Aim of the task
All records are to be retyped faithfully and completely.
*****
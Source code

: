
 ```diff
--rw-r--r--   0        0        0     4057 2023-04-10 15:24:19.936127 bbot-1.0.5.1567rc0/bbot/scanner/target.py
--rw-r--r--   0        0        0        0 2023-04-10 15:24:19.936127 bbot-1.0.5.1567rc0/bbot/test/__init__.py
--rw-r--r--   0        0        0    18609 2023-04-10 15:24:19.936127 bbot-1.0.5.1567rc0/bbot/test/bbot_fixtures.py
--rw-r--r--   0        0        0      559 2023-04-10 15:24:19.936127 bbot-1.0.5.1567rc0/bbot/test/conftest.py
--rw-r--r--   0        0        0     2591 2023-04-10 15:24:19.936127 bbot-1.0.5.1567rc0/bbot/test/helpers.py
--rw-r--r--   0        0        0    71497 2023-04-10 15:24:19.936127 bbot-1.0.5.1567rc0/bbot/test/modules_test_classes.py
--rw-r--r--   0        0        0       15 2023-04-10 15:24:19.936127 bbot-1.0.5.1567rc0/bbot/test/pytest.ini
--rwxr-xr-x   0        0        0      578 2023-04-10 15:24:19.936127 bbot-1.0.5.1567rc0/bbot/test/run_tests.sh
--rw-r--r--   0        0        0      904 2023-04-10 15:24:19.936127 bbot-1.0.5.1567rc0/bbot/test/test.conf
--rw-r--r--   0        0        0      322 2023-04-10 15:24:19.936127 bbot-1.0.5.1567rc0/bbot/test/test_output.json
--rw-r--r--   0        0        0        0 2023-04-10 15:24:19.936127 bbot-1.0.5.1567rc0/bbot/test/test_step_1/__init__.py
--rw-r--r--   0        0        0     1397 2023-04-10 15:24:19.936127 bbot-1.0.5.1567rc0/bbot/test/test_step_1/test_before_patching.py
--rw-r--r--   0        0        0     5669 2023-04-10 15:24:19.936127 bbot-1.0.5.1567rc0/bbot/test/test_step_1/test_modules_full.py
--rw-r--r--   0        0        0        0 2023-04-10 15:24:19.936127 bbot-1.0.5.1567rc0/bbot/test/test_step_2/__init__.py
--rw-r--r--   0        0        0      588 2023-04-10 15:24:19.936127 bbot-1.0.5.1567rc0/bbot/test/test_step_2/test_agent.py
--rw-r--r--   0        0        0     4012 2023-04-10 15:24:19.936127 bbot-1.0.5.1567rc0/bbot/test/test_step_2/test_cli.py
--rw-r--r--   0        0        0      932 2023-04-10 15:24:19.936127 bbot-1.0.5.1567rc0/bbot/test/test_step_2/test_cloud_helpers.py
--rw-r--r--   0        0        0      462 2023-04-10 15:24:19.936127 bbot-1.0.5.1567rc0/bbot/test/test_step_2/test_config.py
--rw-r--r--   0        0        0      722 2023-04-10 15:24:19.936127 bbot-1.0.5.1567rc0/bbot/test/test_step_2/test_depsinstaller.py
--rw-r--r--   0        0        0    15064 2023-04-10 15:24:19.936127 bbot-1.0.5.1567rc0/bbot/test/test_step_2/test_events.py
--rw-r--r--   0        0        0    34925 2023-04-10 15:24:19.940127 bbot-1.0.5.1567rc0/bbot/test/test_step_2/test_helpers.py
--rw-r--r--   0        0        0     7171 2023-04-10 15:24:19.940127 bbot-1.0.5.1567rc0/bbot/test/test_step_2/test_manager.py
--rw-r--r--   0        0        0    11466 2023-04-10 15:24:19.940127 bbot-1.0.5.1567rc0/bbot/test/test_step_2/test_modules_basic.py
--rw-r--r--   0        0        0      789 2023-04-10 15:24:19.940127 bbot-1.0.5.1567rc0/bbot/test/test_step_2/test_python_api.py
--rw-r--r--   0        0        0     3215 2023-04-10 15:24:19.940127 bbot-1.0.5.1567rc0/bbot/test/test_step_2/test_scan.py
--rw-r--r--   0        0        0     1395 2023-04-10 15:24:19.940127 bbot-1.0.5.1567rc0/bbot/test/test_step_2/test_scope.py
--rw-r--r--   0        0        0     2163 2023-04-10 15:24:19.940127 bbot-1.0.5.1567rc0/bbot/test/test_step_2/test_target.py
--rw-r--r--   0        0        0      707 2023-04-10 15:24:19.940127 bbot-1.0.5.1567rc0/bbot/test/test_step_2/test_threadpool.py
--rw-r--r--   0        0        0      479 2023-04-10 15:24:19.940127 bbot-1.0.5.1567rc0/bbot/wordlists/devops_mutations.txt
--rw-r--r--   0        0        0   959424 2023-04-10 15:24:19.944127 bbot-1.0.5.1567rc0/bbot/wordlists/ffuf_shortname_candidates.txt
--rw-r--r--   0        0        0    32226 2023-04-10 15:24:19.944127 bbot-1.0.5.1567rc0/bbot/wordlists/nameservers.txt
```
*****
Solved exercise
Source code

:
 ```diff
--rw-r--r--   0        0        0     4057 2023-04-10 15:24:19.936127 bbot-1.0.5.1567rc0/bbot/scanner/target.py
--rw-r--r--   0        0        0        0 2023-04-10 15:24:19.936127 bbot-1.0.5.1567rc0/bbot/test/__init__.py
--rw-r--r--   0        0        0    18609 2023-04-10 15:24:19.936127 bbot-1.0.5.1567rc0/bbot/test/bbot_fixtures.py
--rw-r--r--   0        0        0      559 2023-04-10 15:24:19.936127 bbot-1.0.5.1567rc0/bbot/test/conftest.py
--rw-r--r--   0        0        0     2591 2023-04-10 15:24:19.936127 bbot-1.0.5.1567rc0/bbot/test/helpers.py
--rw-r--r--   0        0        0    71497 2023-04-10 15:24:19.936127 bbot-1.0.5.1567rc0/bbot/test/modules_test_classes.py
--rw-r--r--   0        0        0       15 2023-04-10 15:24:19.936127 bbot-1.0.5.1567rc0/bbot/test/pytest.ini
--rwxr-xr-x   0        0        0      578 2023-04-10 15:24:19.936127 bbot-1.0.5.1567rc0/bbot/test/run_tests.sh
--rw-r--r--   0        0        0      904 2023-04-10 15:24:19.936127 bbot-1.0.5.1567rc0/bbot/test/test.conf
--rw-r--r--   0        0        0      322 2023-04-10 15:24:19.936127 bbot-1.0.5.1567rc0/bbot/test/test_output.json
--rw-r--r--   0        0        0        0 2023-04-10 15:24:19.936127 bbot-1.0.5.1567rc0/bbot/test/test_step_1/__init__.py
--rw-r--r--   0        0        0     1397 2023-04-10 15:24:19.936127 bbot-1.0.5.1567rc0/bbot/test/test_step_1/test_before_patching.py
--rw-r--r--   0        0        0     5669 2023-04-10 15:24:19.936127 bbot-1.0.5.1567rc0/bbot/test/test_step_1/test_modules_full.py
--rw-r--r--   0        0        0        0 2023-04-10 15:24:19.936127 bbot-1.0.5.1567rc0/bbot/test/test_step_2/__init__.py
--rw-r--r--   0        0        0      588 2023-04-10 15:24:19.936127 bbot-1.0.5.1567rc0/bbot/test/test_step_2/test_agent.py
--rw-r--r--   0        0        0     4012 2023-04-10 15:24:19.936127 bbot-1.0.5.1567rc0/bbot/test/test_step_2/test_cli.py
--rw-r--r--   0        0        0      932 2023-04-10 15:24:19.936127 bbot-1.0.5.1567rc0/bbot/test/test_step_2/test_cloud_helpers.py
--rw-r--r--   0        0        0      462 2023-04-10 15:24:19.936127 bbot-1.0.5.1567rc0/bbot/test/test_step_2/test_config.py
--rw-r--r--   0        0        0      722 2023-04-10 15:24:19.936127 bbot-1.0.5.1567rc0/bbot/test/test_step_2/test_depsinstaller.py
--rw-r--r--   0        0        0    15064 2023-04-10 15:24:19.936127 bbot-1.0.5.1567rc0/bbot/test/test_step_2/test_events.py
--rw-r--r--   0        0        0    34925 2023-04-10 15:24:19.940127 bbot-1.0.5.1567rc0/bbot/test/test_step_2/test_helpers.py
--rw-r--r--   0        0        0     7171 2023-04-10 15:24:19.940127 bbot-1.0.5.1567rc0/bbot/test/test_step_2/test_manager.py
--rw-r--r--   0        0        0    11466 2023-04-10 15:24:19.940127 bbot-1.0.5.1567rc0/bbot/test/test_step_2/test_modules_basic.py
--rw-r--r--   0        0        0      789 2023-04-10 15:24:19.940127 bbot-1.0.5.1567rc0/bbot/test/test_step_2/test_python_api.py
--rw-r--r--   0        0        0     3215 2023-04-10 15:24:19.940127 bbot-1.0.5.1567rc0/bbot/test/test_step_2/test_scan.py
--rw-r--r--   0        0        0     1395 2023-04-10 15:24:19.940127 bbot-1.0.5.1567rc0/bbot/test/test_step_2/test_scope.py
--rw-r--r--   0        0        0     2163 2023-04-10 15:24:19.940127 bbot-1.0.5.1567rc0/bbot/test/test_step_2/test_target.py
--rw-r--r--   0        0        0      707 2023-04-10 15:24:19.940127 bbot-1.0.5.1567rc0/bbot/test/test_step_2/test_threadpool.py
--rw-r--r--   0        0        0      479 2023-04-10 15:24:19.940127 bbot-1.0.5.1567rc0/bbot/wordlists/devops_mutations.txt
--rw-r--r--   0        0        0   959424 2023-04-10 15:24:19.944127 bbot-1.0.5.1567rc0/bbot/wordlists/ffuf_shortname_candidates.txt
--rw-r--r--   0        0        0    32226 2023-04-10 15:24:19.944127 bbot-1.0.5.1567rc0/bbot/wordlists/nameservers.txt
```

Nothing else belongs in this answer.